I-26 Construction Could Conclude in a Year - TribPapers

I-26 Construction Could Conclude in a Year

Widening of this bridge over the French Broad River is a leading visual landmark of the I-26 project. Photo by Pete Zamplas.

Asheville – Widening of Interstate 26 between Buncombe and Henderson counties is an ongoing half-decade traffic nightmare for motorists — one that they can snap out of by spring of 2024 when the project concludes.

The 22-mile, $534 million I-26 project began in October 2019. It is still projected to take about another year to finish construction, then up to another half-year for detailing and landscaping. Construction is on track to end around Thanksgiving and the entire project to be complete in about April of 2024, according to N.C. Department of Transportation (NCDOT) Division 13 Assistant Construction Engineer Nathan Moneyham in Asheville.

This bridge near exit 37 is in its early phase of construction, on its east side. It sports a red crane and a blue lift tower. Photo by Pete Zamplas.
This bridge near exit 37 is in its early phase of construction, on its east side. It sports a red crane and a blue lift tower. Photo by Pete Zamplas.

The number of lanes is doubling in Buncombe County. The aim is to streamline and ease traffic on I-26’s busiest local corridor. Yet the opposite happens during construction, frustrating motorists. Work lane closures bottle up traffic. I-26 lanes are often rerouted, winding and extra narrow, and squeezed between a series of Jersey concrete barriers. There are occasional long detours around road closures, periodic accidents, and often (without indication of a crash or lane closure) mysterious bumper-to-bumper traffic jams that typically last 20 to 45 minutes.

Two Main Sections

The budget is split nearly evenly between contracts with separate lead contractors. One is with Fluor-United Joint Venture of Greenville, S.C. for $263 million. That is for the Buncombe section from I-26’s interchanges with I-40 and I-240 going toward Henderson County.

This features 7.8 miles from I-40 to exit 40 for N.C. 280, the Asheville Regional Airport and toward Mills River. Northbound (toward Asheville) and southbound lanes are separated enough for new lanes to go between them. Lanes heading each way are doubled from two to four, for eight overall. The first four-lane portion to be done was at the interchanges.

In contrast, the median is narrower in the Henderson County portion, which forces new lanes to go in on the sides. That section has a $271 million contract with Archer-Wright Joint Venture, heading to U.S. 64/Four Seasons Boulevard (exit 49A) in Hendersonville and 64 East to Edneyville (exit 49B). That is to widen the highway from four to six total lanes. I-26 extends 9.1 miles from U.S. 64 to N.C. 280.

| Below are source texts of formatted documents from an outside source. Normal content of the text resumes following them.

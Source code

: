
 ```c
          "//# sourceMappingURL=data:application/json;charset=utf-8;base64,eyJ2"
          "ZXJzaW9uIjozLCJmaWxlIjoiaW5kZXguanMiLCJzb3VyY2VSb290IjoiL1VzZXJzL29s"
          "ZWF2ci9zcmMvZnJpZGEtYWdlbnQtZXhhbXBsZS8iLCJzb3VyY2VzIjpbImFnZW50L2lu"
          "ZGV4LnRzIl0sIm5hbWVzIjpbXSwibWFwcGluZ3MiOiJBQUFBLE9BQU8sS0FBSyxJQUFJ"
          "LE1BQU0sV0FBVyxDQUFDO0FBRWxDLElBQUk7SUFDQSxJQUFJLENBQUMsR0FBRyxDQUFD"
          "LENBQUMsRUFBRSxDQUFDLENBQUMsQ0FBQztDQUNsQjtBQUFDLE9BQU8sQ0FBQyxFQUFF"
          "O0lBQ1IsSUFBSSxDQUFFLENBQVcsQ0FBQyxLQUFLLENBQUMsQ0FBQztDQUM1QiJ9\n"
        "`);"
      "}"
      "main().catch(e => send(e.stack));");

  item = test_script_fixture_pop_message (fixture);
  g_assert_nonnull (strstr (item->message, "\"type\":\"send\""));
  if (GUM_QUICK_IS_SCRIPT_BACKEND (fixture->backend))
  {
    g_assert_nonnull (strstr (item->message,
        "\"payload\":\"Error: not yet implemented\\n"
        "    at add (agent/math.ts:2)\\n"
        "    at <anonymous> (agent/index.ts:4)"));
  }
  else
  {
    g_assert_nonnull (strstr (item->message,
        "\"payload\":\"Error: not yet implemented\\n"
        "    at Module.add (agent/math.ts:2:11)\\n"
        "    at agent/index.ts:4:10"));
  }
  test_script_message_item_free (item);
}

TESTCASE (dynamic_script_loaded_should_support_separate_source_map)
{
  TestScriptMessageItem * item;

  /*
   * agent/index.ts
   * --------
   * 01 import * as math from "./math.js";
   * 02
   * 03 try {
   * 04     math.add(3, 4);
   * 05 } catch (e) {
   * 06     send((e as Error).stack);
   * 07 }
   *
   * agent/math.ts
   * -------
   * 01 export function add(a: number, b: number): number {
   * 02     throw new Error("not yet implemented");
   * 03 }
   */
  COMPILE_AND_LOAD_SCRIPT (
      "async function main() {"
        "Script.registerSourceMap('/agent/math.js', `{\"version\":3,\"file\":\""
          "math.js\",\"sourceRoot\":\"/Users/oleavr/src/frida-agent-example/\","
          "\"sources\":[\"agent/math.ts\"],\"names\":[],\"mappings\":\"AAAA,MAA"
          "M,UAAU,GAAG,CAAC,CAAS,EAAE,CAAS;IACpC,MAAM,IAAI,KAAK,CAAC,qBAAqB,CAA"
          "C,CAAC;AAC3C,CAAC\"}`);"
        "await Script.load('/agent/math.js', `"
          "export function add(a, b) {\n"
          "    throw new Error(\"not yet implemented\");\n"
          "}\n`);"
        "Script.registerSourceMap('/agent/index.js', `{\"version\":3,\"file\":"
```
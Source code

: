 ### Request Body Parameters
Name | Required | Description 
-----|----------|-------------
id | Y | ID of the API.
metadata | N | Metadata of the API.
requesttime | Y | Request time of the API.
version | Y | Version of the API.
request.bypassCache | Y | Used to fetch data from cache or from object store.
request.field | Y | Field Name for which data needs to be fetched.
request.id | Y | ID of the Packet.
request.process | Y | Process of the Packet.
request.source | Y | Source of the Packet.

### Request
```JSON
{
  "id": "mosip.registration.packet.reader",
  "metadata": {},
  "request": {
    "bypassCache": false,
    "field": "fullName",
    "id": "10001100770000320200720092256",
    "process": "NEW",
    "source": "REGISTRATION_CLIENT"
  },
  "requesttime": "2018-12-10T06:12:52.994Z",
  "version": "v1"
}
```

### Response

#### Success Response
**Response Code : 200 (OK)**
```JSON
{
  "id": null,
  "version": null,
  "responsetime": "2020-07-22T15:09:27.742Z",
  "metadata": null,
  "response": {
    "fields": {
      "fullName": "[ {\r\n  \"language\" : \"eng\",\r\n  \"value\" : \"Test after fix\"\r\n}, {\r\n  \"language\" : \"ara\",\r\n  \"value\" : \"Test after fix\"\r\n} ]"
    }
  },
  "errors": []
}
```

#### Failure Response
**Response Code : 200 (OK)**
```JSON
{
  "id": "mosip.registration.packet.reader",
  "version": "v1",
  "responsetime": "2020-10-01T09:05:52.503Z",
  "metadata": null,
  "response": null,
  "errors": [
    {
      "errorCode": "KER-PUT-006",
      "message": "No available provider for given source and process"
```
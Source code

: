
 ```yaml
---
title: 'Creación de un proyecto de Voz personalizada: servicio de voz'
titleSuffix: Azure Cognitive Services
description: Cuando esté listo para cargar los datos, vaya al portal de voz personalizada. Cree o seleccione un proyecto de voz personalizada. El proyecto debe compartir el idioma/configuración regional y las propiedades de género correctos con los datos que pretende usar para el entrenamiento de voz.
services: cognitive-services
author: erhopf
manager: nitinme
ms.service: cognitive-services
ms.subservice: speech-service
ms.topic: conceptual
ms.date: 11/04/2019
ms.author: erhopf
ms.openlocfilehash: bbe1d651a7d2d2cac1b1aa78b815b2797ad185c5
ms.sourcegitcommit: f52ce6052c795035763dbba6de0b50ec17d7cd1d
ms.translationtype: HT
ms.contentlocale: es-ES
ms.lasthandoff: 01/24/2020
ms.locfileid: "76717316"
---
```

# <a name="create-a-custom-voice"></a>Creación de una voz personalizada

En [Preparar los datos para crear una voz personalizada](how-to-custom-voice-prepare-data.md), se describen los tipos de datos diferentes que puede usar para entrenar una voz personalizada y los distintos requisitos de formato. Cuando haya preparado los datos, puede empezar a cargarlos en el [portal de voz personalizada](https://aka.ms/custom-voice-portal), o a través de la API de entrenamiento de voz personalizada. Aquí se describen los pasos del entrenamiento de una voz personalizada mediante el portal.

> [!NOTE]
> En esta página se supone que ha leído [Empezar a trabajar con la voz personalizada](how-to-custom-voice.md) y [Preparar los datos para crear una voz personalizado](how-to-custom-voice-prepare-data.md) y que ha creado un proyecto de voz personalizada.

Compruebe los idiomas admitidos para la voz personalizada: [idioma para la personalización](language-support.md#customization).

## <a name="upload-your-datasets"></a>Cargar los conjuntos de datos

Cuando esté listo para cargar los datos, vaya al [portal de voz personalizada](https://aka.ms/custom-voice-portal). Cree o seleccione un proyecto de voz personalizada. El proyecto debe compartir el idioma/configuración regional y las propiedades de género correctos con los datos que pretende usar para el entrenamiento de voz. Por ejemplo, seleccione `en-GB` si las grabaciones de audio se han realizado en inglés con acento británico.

Both county sections are on budget or even below estimates, according to DOT project updates.

Many Variations

Work is closer to completion in some sub-sections than others. Some points near Fletcher still have dirt. Most old highway is removed. Much new base is in. Many areas of I-26 have new concrete road surface in by now. Some are also paved, and getting used by motorists. Road shoulders and emergency lanes will be asphalt.

Lane locations get shifted so motorists initially use the old highway, then new pavement while old highway is removed and replaced.

Typically, two new lanes at a time are added. Four lanes are going in on the same side, such as on a stretch south of the Skyland exit. Where lanes are added varies in different locations, as the path winds through the mountainous terrain. Two new lanes are added initially on one side of I-26 in some spots, but go first on the other side in other locations. The next step might be adding two lanes on the other side, or else in between existing lanes where there is a wide grassy median.

Elevation is much higher for some northbound lanes getting added, such as those south of the Skyland exit 37 for N.C. 146/Long Shoals Road.


Thirteen bridges are being replaced as part of the project. New bridges are projected to last a century. Their construction is eye-catching, such as with large cranes. Most notable is how new southbound bridge lanes are in going over a wide stretch of the French Broad River. A bridge near exit 37 is in its early phase of construction. It sports a red crane and a blue lift tower.

A bridge over the Blue Ridge Parkway is made of 76 pre-fabricated pieces that are assembled on site. Work starts on the east side, where northbound traffic goes toward Asheville. The bridge will be assembled on the highway’s west side only after all four new westbound lanes are completed, and traffic is rerouted to those lanes.

Most new bridges are going in beside an old bridge and once ready, the old bridge is then removed. That could not happen when replacing the bridge that takes Butler Bridge Road over I-26, near Fletcher. Due to limited space, the new bridge had to go precisely in place of the old one. Thus the old bridge had to go out right away, and travel was detoured. Work was done in a half year, which is half the usual timetable.

Other major improvements include repaving existing I-26 lanes, strengthening several retaining walls, and upgrading all drainage systems. NCDOT notes that repaving of I-26 was done merely twice, and most recently 11 years ago.